We all grew up in the same small town in Iowa, and we started playing music in sixth or seventh grade. There was sort of a dearth of things to do in a small rural town in Iowa, and we’d all had musical upbringings up to that point. There used to be a fourth person that we played with, too, until he went to a different town for college.
Basically, we were playing in some incarnation until 2001 or 2002, and then we broke up. We were all done with college and we played for about a year after that, and then we weren’t really feeling it and there were a lot of interpersonal conflicts and what not. We basically went our separate ways to make music on our own.

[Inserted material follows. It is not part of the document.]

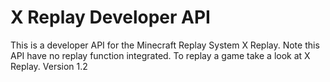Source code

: 
# X Replay Developer API
This is a developer API for the Minecraft Replay System X Replay.
        Note this API have no replay function integrated. To replay a game take a look at X Replay. Version 1.2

Wes Phillips moved out here with his girlfriend because she is getting her degree at Duke. He’d been here for about a year and a half, and I was looking to move out of Iowa because I didn’t want to go to grad school in Iowa. My girlfriend was looking at Chapel Hill as a place to go, and Wes was begging me to come down and start playing music again. So I moved down and a few months later, Phil Moore broke up with his girlfriend and decided there was nothing left for him in Iowa—so he moved out here, too, and we started playing again.
What kind of stuff were you guys playing in sixth or seventh grade?
Oh, man. We all went through our different phases. I went through a distinct—I think it went Kiss, then Aerosmith, then Van Halen. But Grinnell College is a very liberal school and they have a lot of money for concerts, so, especially as we got into high school, that became our major live show outlet. A lot of college kids kind of took us under their wings and helped us with recording and put us on some compilations. The atmosphere at the time was extremely open-minded and the music scene was very eclectic.
Was it a localized scene? Or they were bringing in national tours?
Yeah, they were bringing in national acts. I got to see Fugazi and fIREHOSE and all these weird bands that I never would have heard of in ninth grade if it wasn’t for the school. On our tour last spring, we got to play there—we hadn’t played there in years. It was great.
Prior to doing the band together, then, you guys were school band and orchestra kids?
Yeah, but not so much Phil. Phil did choir and studied piano for a few years when he was young, but he wasn’t really into it. At first, he was just the singer in the band, but then he started playing guitar and getting more serious about it. I’ve been playing instruments like violin and piano since I was really, really small – I started violin when I was three and piano was five.
A parental influence, then?
Oh, yeah. My parents were never really pushing it on me, but they wanted to give us that option. And then Wes is the only one who actually went to school for music.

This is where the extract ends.